--- EXERCISE INSTRUCTIONS ---
Every line in the listing below that holds the word "https" should be returned.

[Start of section]

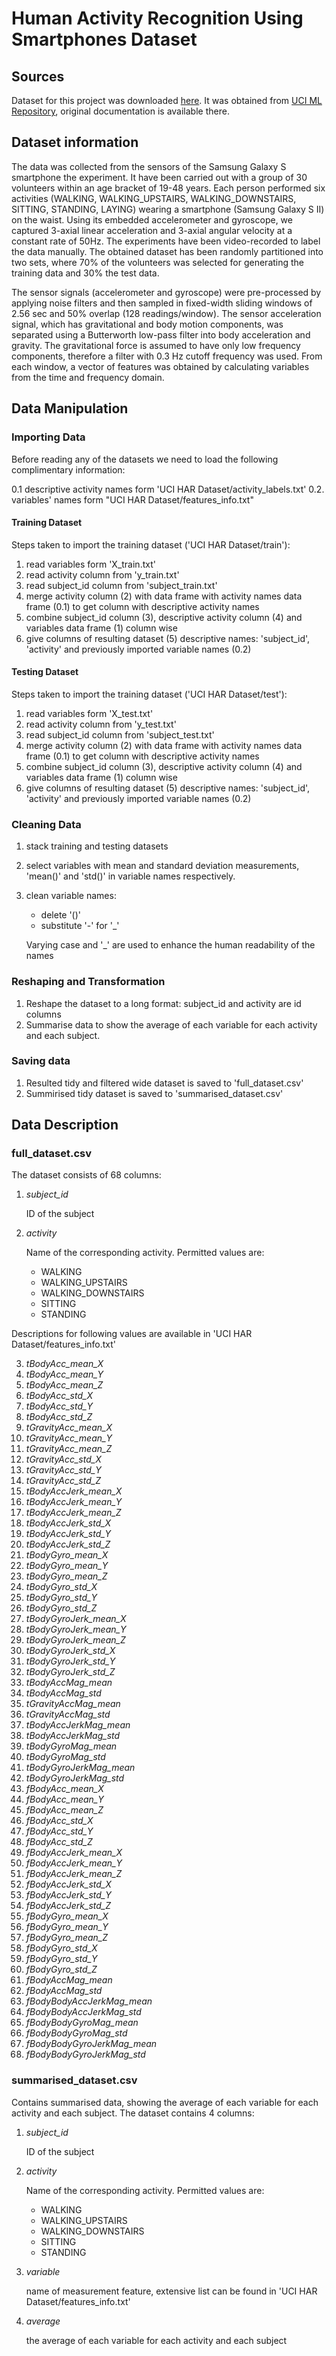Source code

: # Human Activity Recognition Using Smartphones Dataset

## Sources

Dataset for this project was downloaded [here](https://d396qusza40orc.cloudfront.net/getdata%2Fprojectfiles%2FUCI%20HAR%20Dataset.zip). It was obtained from [UCI ML Repository](https://archive.ics.uci.edu/ml/datasets/Human+Activity+Recognition+Using+Smartphones), original documentation is available there.

## Dataset information

The data was collected from the sensors of the Samsung Galaxy S smartphone the experiment. It have been carried out with a group of 30 volunteers within an age bracket of 19-48 years. Each person performed six activities (WALKING, WALKING_UPSTAIRS, WALKING_DOWNSTAIRS, SITTING, STANDING, LAYING) wearing a smartphone (Samsung Galaxy S II) on the waist. Using its embedded accelerometer and gyroscope, we captured 3-axial linear acceleration and 3-axial angular velocity at a constant rate of 50Hz. The experiments have been video-recorded to label the data manually. The obtained dataset has been randomly partitioned into two sets, where 70% of the volunteers was selected for generating the training data and 30% the test data.

The sensor signals (accelerometer and gyroscope) were pre-processed by applying noise filters and then sampled in fixed-width sliding windows of 2.56 sec and 50% overlap (128 readings/window). The sensor acceleration signal, which has gravitational and body motion components, was separated using a Butterworth low-pass filter into body acceleration and gravity. The gravitational force is assumed to have only low frequency components, therefore a filter with 0.3 Hz cutoff frequency was used. From each window, a vector of features was obtained by calculating variables from the time and frequency domain.

## Data Manipulation

### Importing Data

Before reading any of the datasets we need to load the following complimentary information:

0.1 descriptive activity names form 'UCI HAR Dataset/activity_labels.txt'
0.2. variables' names form "UCI HAR Dataset/features_info.txt"

#### Training Dataset

Steps taken to import the training dataset ('UCI HAR Dataset/train'):

1. read variables form 'X_train.txt'
2. read activity column from 'y_train.txt'
3. read subject_id column from 'subject_train.txt'
4. merge activity column (2) with data frame with activity names data frame (0.1) to get column with descriptive activity names
5. combine subject_id column (3), descriptive activity column (4) and variables data frame (1) column wise
6. give columns of resulting dataset (5) descriptive names: 'subject_id', 'activity' and previously imported variable names (0.2)

#### Testing Dataset

Steps taken to import the training dataset ('UCI HAR Dataset/test'):

1. read variables form 'X_test.txt'
2. read activity column from 'y_test.txt'
3. read subject_id column from 'subject_test.txt'
4. merge activity column (2) with data frame with activity names data frame (0.1) to get column with descriptive activity names
5. combine subject_id column (3), descriptive activity column (4) and variables data frame (1) column wise
6. give columns of resulting dataset (5) descriptive names: 'subject_id', 'activity' and previously imported variable names (0.2)

### Cleaning Data

1. stack training and testing datasets
2. select variables with mean and standard deviation measurements, 'mean()' and 'std()' in variable names respectively.
3. clean variable names:
    - delete '()'
    - substitute '-' for '_'
    
    Varying case and '_' are used to enhance the human readability of the names

### Reshaping and Transformation

1. Reshape the dataset to a long format: subject_id and activity are id columns
2. Summarise data to show the average of each variable for each activity and each subject.

### Saving data

1. Resulted tidy and filtered wide dataset is saved to 'full_dataset.csv'
2. Summirised tidy dataset is saved to 'summarised_dataset.csv'


## Data Description

### full_dataset.csv

The dataset consists of 68 columns:

1. *subject_id*

   ID of the subject
2. *activity*

   Name of the corresponding activity. Permitted values are:
   - WALKING
   - WALKING_UPSTAIRS
   - WALKING_DOWNSTAIRS
   - SITTING
   - STANDING
   
Descriptions for following values are available in 'UCI HAR Dataset/features_info.txt'

3. *tBodyAcc_mean_X*
4. *tBodyAcc_mean_Y*
5. *tBodyAcc_mean_Z*
6. *tBodyAcc_std_X*
7. *tBodyAcc_std_Y*
8. *tBodyAcc_std_Z*
9. *tGravityAcc_mean_X*
10. *tGravityAcc_mean_Y*
11. *tGravityAcc_mean_Z*
12. *tGravityAcc_std_X*
13. *tGravityAcc_std_Y*
14. *tGravityAcc_std_Z*
15. *tBodyAccJerk_mean_X*
16. *tBodyAccJerk_mean_Y*
17. *tBodyAccJerk_mean_Z*
18. *tBodyAccJerk_std_X*
19. *tBodyAccJerk_std_Y*
20. *tBodyAccJerk_std_Z*
21. *tBodyGyro_mean_X*
22. *tBodyGyro_mean_Y*
23. *tBodyGyro_mean_Z*
24. *tBodyGyro_std_X*
25. *tBodyGyro_std_Y*
26. *tBodyGyro_std_Z*
27. *tBodyGyroJerk_mean_X*
28. *tBodyGyroJerk_mean_Y*
29. *tBodyGyroJerk_mean_Z*
30. *tBodyGyroJerk_std_X*
31. *tBodyGyroJerk_std_Y*
32. *tBodyGyroJerk_std_Z*
33. *tBodyAccMag_mean*
34. *tBodyAccMag_std*
35. *tGravityAccMag_mean*
36. *tGravityAccMag_std*
37. *tBodyAccJerkMag_mean*
38. *tBodyAccJerkMag_std*
39. *tBodyGyroMag_mean*
40. *tBodyGyroMag_std*
41. *tBodyGyroJerkMag_mean*
42. *tBodyGyroJerkMag_std*
43. *fBodyAcc_mean_X*
44. *fBodyAcc_mean_Y*
45. *fBodyAcc_mean_Z*
46. *fBodyAcc_std_X*
47. *fBodyAcc_std_Y*
48. *fBodyAcc_std_Z*
49. *fBodyAccJerk_mean_X*
50. *fBodyAccJerk_mean_Y*
51. *fBodyAccJerk_mean_Z*
52. *fBodyAccJerk_std_X*
53. *fBodyAccJerk_std_Y*
54. *fBodyAccJerk_std_Z*
55. *fBodyGyro_mean_X*
56. *fBodyGyro_mean_Y*
57. *fBodyGyro_mean_Z*
58. *fBodyGyro_std_X*
59. *fBodyGyro_std_Y*
60. *fBodyGyro_std_Z*
61. *fBodyAccMag_mean*
62. *fBodyAccMag_std*
63. *fBodyBodyAccJerkMag_mean*
64. *fBodyBodyAccJerkMag_std*
65. *fBodyBodyGyroMag_mean*
66. *fBodyBodyGyroMag_std*
67. *fBodyBodyGyroJerkMag_mean*
68. *fBodyBodyGyroJerkMag_std*

### summarised_dataset.csv

Contains summarised data, showing the average of each variable for each activity and each subject. The dataset contains 4 columns:

1. *subject_id*

   ID of the subject
2. *activity*

   Name of the corresponding activity. Permitted values are:
   - WALKING
   - WALKING_UPSTAIRS
   - WALKING_DOWNSTAIRS
   - SITTING
   - STANDING
3. *variable*

    name of measurement feature, extensive list can be found in 'UCI HAR Dataset/features_info.txt'
   
4. *average*

    the average of each variable for each activity and each subject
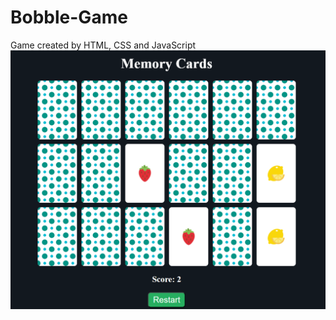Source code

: # Bobble-Game
Game created by HTML, CSS and JavaScript
![")](https://github.com/sergioironhacker/Bobble-Game/blob/main/imgMain.png)



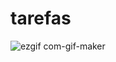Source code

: # tarefas

![ezgif com-gif-maker](https://user-images.githubusercontent.com/42896706/123534061-a396db80-d6f0-11eb-82ea-cfe8a499830b.gif)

[End of section]

--- SOLUTION TO THE PROBLEM ---
Dataset for this project was downloaded [here](https://d396qusza40orc.cloudfront.net/getdata%2Fprojectfiles%2FUCI%20HAR%20Dataset.zip). It was obtained from [UCI ML Repository](https://archive.ics.uci.edu/ml/datasets/Human+Activity+Recognition+Using+Smartphones), original documentation is available there.
![")](https://github.com/sergioironhacker/Bobble-Game/blob/main/imgMain.png)
![ezgif com-gif-maker](https://user-images.githubusercontent.com/42896706/123534061-a396db80-d6f0-11eb-82ea-cfe8a499830b.gif)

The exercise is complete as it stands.